Records from a collection:
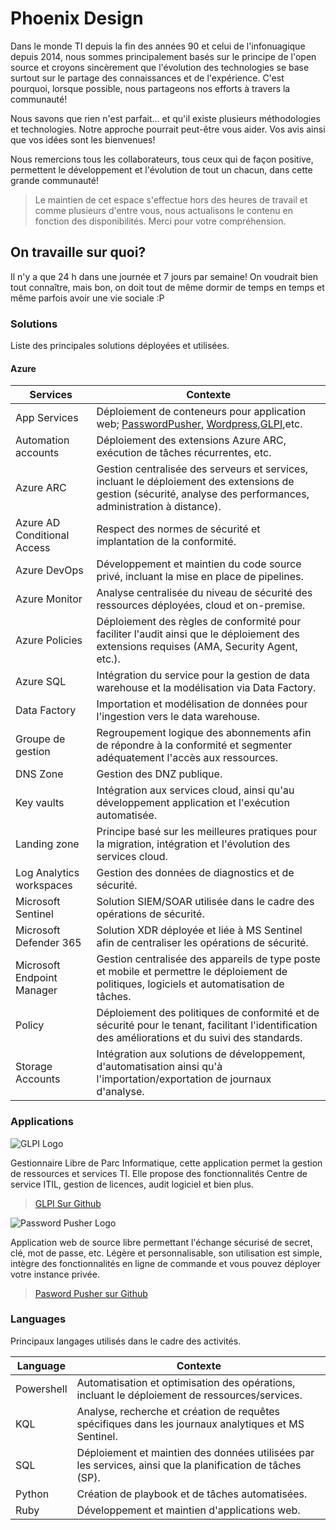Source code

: # Phoenix Design

Dans le monde TI depuis la fin des années 90 et celui de l'infonuagique depuis 2014, nous sommes principalement basés sur le principe de l'open source et croyons sincèrement que l'évolution des technologies se base surtout sur le partage des connaissances et de l'expérience. C'est pourquoi, lorsque possible, nous partageons nos efforts à travers la communauté!

Nous savons que rien n'est parfait... et qu'il existe plusieurs méthodologies et technologies. Notre approche pourrait peut-être vous aider. Vos avis ainsi que vos idées sont les bienvenues!

Nous remercions tous les collaborateurs, tous ceux qui de façon positive, permettent le développement et l'évolution de tout un chacun, dans cette grande communauté!

> Le maintien de cet espace s'effectue hors des heures de travail et comme plusieurs d'entre vous, nous actualisons le contenu en fonction des disponibilités. Merci pour votre compréhension.

## On travaille sur quoi?

Il n'y a que 24 h dans une journée et 7 jours par semaine! On voudrait bien tout connaître, mais bon, on doit tout de même dormir de temps en temps et même parfois avoir une vie sociale :P

### Solutions

Liste des principales solutions déployées et utilisées.

#### Azure


|Services  |Contexte  |
|---------|---------|
|App Services |Déploiement de conteneurs pour application web; [PasswordPusher](https://github.com/pglombardo/PasswordPusher), [Wordpress](https://github.com/WordPress/WordPress),[GLPI](https://github.com/glpi-project/glpi),etc.|
|Automation accounts|Déploiement des extensions Azure ARC, exécution de tâches récurrentes, etc. |
|Azure ARC |Gestion centralisée des serveurs et services, incluant le déploiement des extensions de gestion (sécurité, analyse des performances, administration à distance). |
|Azure AD Conditional Access|Respect des normes de sécurité et implantation de la conformité. |
|Azure DevOps|Développement et maintien du code source privé, incluant la mise en place de pipelines. |
|Azure Monitor |Analyse centralisée du niveau de sécurité des ressources déployées, cloud et on-premise.|
|Azure Policies |Déploiement des règles de conformité pour faciliter l'audit ainsi que le déploiement des extensions requises (AMA, Security Agent, etc.). |
|Azure SQL |Intégration du service pour la gestion de data warehouse et la modélisation via Data Factory. |
|Data Factory|Importation et modélisation de données pour l'ingestion vers le data warehouse.|
|Groupe de gestion |Regroupement logique des abonnements afin de répondre à la conformité et segmenter adéquatement l'accès aux ressources. |
|DNS Zone |Gestion des DNZ publique. |
|Key vaults |Intégration aux services cloud, ainsi qu'au développement application et l'exécution automatisée. |
|Landing zone |Principe basé sur les meilleures pratiques pour la migration, intégration et l'évolution des services cloud. |
|Log Analytics workspaces |Gestion des données de diagnostics et de sécurité. |
|Microsoft Sentinel |Solution SIEM/SOAR utilisée dans le cadre des opérations de sécurité.|
|Microsoft Defender 365 |Solution XDR déployée et liée à MS Sentinel afin de centraliser les opérations de sécurité. |
|Microsoft Endpoint Manager |Gestion centralisée des appareils de type poste et mobile et permettre le déploiement de politiques, logiciels et automatisation de tâches. |
|Policy |Déploiement des politiques de conformité et de sécurité pour le tenant, facilitant l'identification des améliorations et du suivi des standards. |
|Storage Accounts|Intégration aux solutions de développement, d'automatisation ainsi qu'à l'importation/exportation de journaux d'analyse. |

### Applications

![GLPI Logo](https://raw.githubusercontent.com/glpi-project/glpi/main/pics/logos/logo-GLPI-250-black.png)

Gestionnaire Libre de Parc Informatique, cette application permet la gestion de ressources et services TI. Elle propose des fonctionnalités Centre de service ITIL, gestion de licences, audit logiciel et bien plus.

> [GLPI Sur Github](https://github.com/glpi-project/glpi)

![Password Pusher Logo](https://camo.githubusercontent.com/605784bbd2101eb06dabf145df15fbce3d991c12972880c7683674aa224f7f81/68747470733a2f2f7077707573682e73332e65752d776573742d312e616d617a6f6e6177732e636f6d2f7077707573682d686f72697a6f6e74616c2d6c6f676f2e706e67)

Application web de source libre permettant l'échange sécurisé de secret, clé, mot de passe, etc. Légère et personnalisable, son utilisation est simple, intègre des fonctionnalités en ligne de commande et vous pouvez déployer votre instance privée.

> [Pasword Pusher sur Github](https://github.com/pglombardo/PasswordPusher)

### Languages

Principaux langages utilisés dans le cadre des activités.


|Language  |Contexte  |
|---------|---------|
|Powershell|Automatisation et optimisation des opérations, incluant le déploiement de ressources/services.         |
|KQL     |Analyse, recherche et création de requêtes spécifiques dans les journaux analytiques et MS Sentinel.        |
|SQL     |Déploiement et maintien des données utilisées par les services, ainsi que la planification de tâches (SP).         |
|Python  |Création de playbook et de tâches automatisées.         |
|Ruby    |Développement et maintien d'applications web.         |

▶ _Work instruction_:
Please let your answer be exactly the lines from the one holding "recherche et création" through the last line of the entries above, both ends included.

▶ _Answer for this exercise_:
|KQL     |Analyse, recherche et création de requêtes spécifiques dans les journaux analytiques et MS Sentinel.        |
|SQL     |Déploiement et maintien des données utilisées par les services, ainsi que la planification de tâches (SP).         |
|Python  |Création de playbook et de tâches automatisées.         |
|Ruby    |Développement et maintien d'applications web.         |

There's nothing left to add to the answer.